Commission File No.: 333-162729
The following press release was issued by Sykes Enterprises, Incorporated and ICT Group, Inc. on
January 29, 2010.
FOR IMMEDIATE RELEASE
JANUARY 29, 2010
Sykes Enterprises Incorporated and ICT Group, Inc.
Announce Exchange Ratio for Merger
TAMPA, FL and NEWTOWN, PA January 29, 2010 (GLOBE NEWSWIRE) Sykes Enterprises,
Incorporated (SYKES) (Nasdaq:SYKE), a global leader in providing outsourced customer contact
management solutions and services in the business process outsourcing (BPO) arena, and ICT Group,
Inc. (ICT) (Nasdaq:ICTG), a leading global provider of customer management and business process
outsourcing (BPO) solutions, announced today that the exchange ratio to be used in connection with
the merger of ICT with a wholly-owned subsidiary of SYKES will be 0.6846 and that each share of ICT
common stock will be converted in the merger into the right to receive $7.69 in cash (without
interest) and 0.3423 of a share of SYKES common stock, provided that the shareholders of ICT adopt
the merger agreement at the ICT shareholders meeting to be held on February 2, 2010, all other
conditions to the closing of the merger are met or waived by the parties on such date and that the
merger is consummated following the closing of trading on February 2, 2010.
Pursuant to the terms of the merger agreement, the calculation of the exchange ratio is based
on the volume weighted average sales price of SYKES common stock for the 10 trading-day period
ending on (and including) the third trading day immediately prior to the effective time of the
merger, subject to a symmetrical collar of 7.5% above and 7.5% below $20.8979 per share. Therefore
in the event that the closing of the merger does not take place as anticipated on February 2, 2010,
the exchange ratio and merger consideration per share of ICT common stock may need to be
recalculated in accordance with the terms of the merger agreement.
Additional Information
In connection with the proposed merger, SYKES has filed with the SEC a Registration Statement
on Form S-4 containing a definitive proxy statement of ICT that also constitutes a prospectus of
SYKES. ICT has mailed the definitive proxy statement/prospectus to its shareholders.
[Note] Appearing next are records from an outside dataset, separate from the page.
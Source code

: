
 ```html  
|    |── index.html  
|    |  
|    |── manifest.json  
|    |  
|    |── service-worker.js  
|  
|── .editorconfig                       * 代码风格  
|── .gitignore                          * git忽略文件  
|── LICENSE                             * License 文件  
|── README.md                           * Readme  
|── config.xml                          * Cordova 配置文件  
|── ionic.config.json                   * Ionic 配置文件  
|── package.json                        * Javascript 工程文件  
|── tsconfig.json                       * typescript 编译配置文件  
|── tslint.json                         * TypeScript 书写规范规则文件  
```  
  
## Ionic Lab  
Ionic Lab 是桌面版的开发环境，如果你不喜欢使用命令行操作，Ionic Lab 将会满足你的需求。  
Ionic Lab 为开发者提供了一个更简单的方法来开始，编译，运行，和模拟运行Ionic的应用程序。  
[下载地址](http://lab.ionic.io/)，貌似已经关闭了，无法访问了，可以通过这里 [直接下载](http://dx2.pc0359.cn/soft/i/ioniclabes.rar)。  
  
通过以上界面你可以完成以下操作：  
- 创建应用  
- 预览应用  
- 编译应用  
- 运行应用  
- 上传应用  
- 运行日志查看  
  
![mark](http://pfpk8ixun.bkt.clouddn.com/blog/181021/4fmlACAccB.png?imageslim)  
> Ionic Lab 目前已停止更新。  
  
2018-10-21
SYKES and ICT
urge investors and security holders to read the definitive proxy statement/prospectus regarding the
proposed merger because it contains important information. You may obtain copies of all documents
filed with the Securities and Exchange Commission regarding this transaction, free of charge, at
the SECs website (www.sec.gov). You may also obtain these documents free from SYKES at
http://investor.SYKES.com/phoenix.zhtml?c=119541&p=irol-sec,or by contacting SYKES Investor
Relations Department at 1-813-233-7143, or by contacting MBS Value Partners at 1-212-750-5800. You
may also obtain these documents, free of charge, from ICT at www.ictgroup.com.
SYKES, ICT and their respective directors, executive officers and certain other members of
management and employees may be soliciting proxies from ICT shareholders in favor of the merger.
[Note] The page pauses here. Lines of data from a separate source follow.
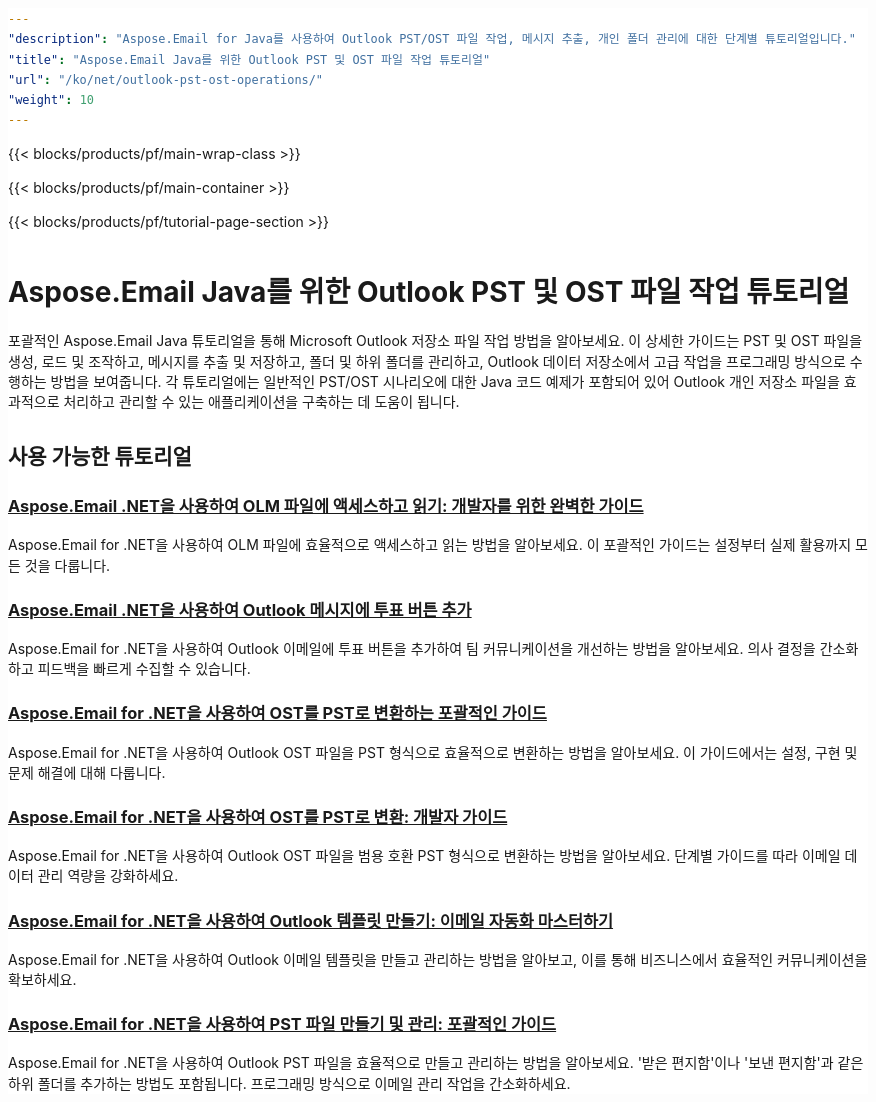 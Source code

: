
 ```yaml
---
"description": "Aspose.Email for Java를 사용하여 Outlook PST/OST 파일 작업, 메시지 추출, 개인 폴더 관리에 대한 단계별 튜토리얼입니다."
"title": "Aspose.Email Java를 위한 Outlook PST 및 OST 파일 작업 튜토리얼"
"url": "/ko/net/outlook-pst-ost-operations/"
"weight": 10
---
```


{{< blocks/products/pf/main-wrap-class >}}

{{< blocks/products/pf/main-container >}}

{{< blocks/products/pf/tutorial-page-section >}}
# Aspose.Email Java를 위한 Outlook PST 및 OST 파일 작업 튜토리얼

포괄적인 Aspose.Email Java 튜토리얼을 통해 Microsoft Outlook 저장소 파일 작업 방법을 알아보세요. 이 상세한 가이드는 PST 및 OST 파일을 생성, 로드 및 조작하고, 메시지를 추출 및 저장하고, 폴더 및 하위 폴더를 관리하고, Outlook 데이터 저장소에서 고급 작업을 프로그래밍 방식으로 수행하는 방법을 보여줍니다. 각 튜토리얼에는 일반적인 PST/OST 시나리오에 대한 Java 코드 예제가 포함되어 있어 Outlook 개인 저장소 파일을 효과적으로 처리하고 관리할 수 있는 애플리케이션을 구축하는 데 도움이 됩니다.

## 사용 가능한 튜토리얼

### [Aspose.Email .NET을 사용하여 OLM 파일에 액세스하고 읽기: 개발자를 위한 완벽한 가이드](./aspose-email-net-access-olm-files-guide/)
Aspose.Email for .NET을 사용하여 OLM 파일에 효율적으로 액세스하고 읽는 방법을 알아보세요. 이 포괄적인 가이드는 설정부터 실제 활용까지 모든 것을 다룹니다.

### [Aspose.Email .NET을 사용하여 Outlook 메시지에 투표 버튼 추가](./add-voting-button-outlook-aspose-email/)
Aspose.Email for .NET을 사용하여 Outlook 이메일에 투표 버튼을 추가하여 팀 커뮤니케이션을 개선하는 방법을 알아보세요. 의사 결정을 간소화하고 피드백을 빠르게 수집할 수 있습니다.

### [Aspose.Email for .NET을 사용하여 OST를 PST로 변환하는 포괄적인 가이드](./convert-ost-pst-aspose-email-net/)
Aspose.Email for .NET을 사용하여 Outlook OST 파일을 PST 형식으로 효율적으로 변환하는 방법을 알아보세요. 이 가이드에서는 설정, 구현 및 문제 해결에 대해 다룹니다.

### [Aspose.Email for .NET을 사용하여 OST를 PST로 변환: 개발자 가이드](./convert-ost-to-pst-aspose-email-dotnet/)
Aspose.Email for .NET을 사용하여 Outlook OST 파일을 범용 호환 PST 형식으로 변환하는 방법을 알아보세요. 단계별 가이드를 따라 이메일 데이터 관리 역량을 강화하세요.

### [Aspose.Email for .NET을 사용하여 Outlook 템플릿 만들기: 이메일 자동화 마스터하기](./create-outlook-templates-aspose-email-net/)
Aspose.Email for .NET을 사용하여 Outlook 이메일 템플릿을 만들고 관리하는 방법을 알아보고, 이를 통해 비즈니스에서 효율적인 커뮤니케이션을 확보하세요.

### [Aspose.Email for .NET을 사용하여 PST 파일 만들기 및 관리: 포괄적인 가이드](./create-manage-pst-files-aspose-email-dotnet/)
Aspose.Email for .NET을 사용하여 Outlook PST 파일을 효율적으로 만들고 관리하는 방법을 알아보세요. '받은 편지함'이나 '보낸 편지함'과 같은 하위 폴더를 추가하는 방법도 포함됩니다. 프로그래밍 방식으로 이메일 관리 작업을 간소화하세요.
Information regarding the persons who may, under the rules of the SEC, be deemed participants in
the solicitation of the ICT shareholders in connection with the proposed merger are set forth in
the definitive proxy statement/prospectus that has been filed with the SEC. You can find
information about SYKES executive officers and directors in the proxy statement for SYKES 2009
annual meeting of shareholders, filed with the SEC on April 22, 2009. You can find information
about ICTs executive officers and directors in the proxy statement for ICTs 2009 annual meeting
of shareholders, filed with the SEC on April 29, 2009. Free copies of these documents may be
obtained from SYKES and ICT as described above.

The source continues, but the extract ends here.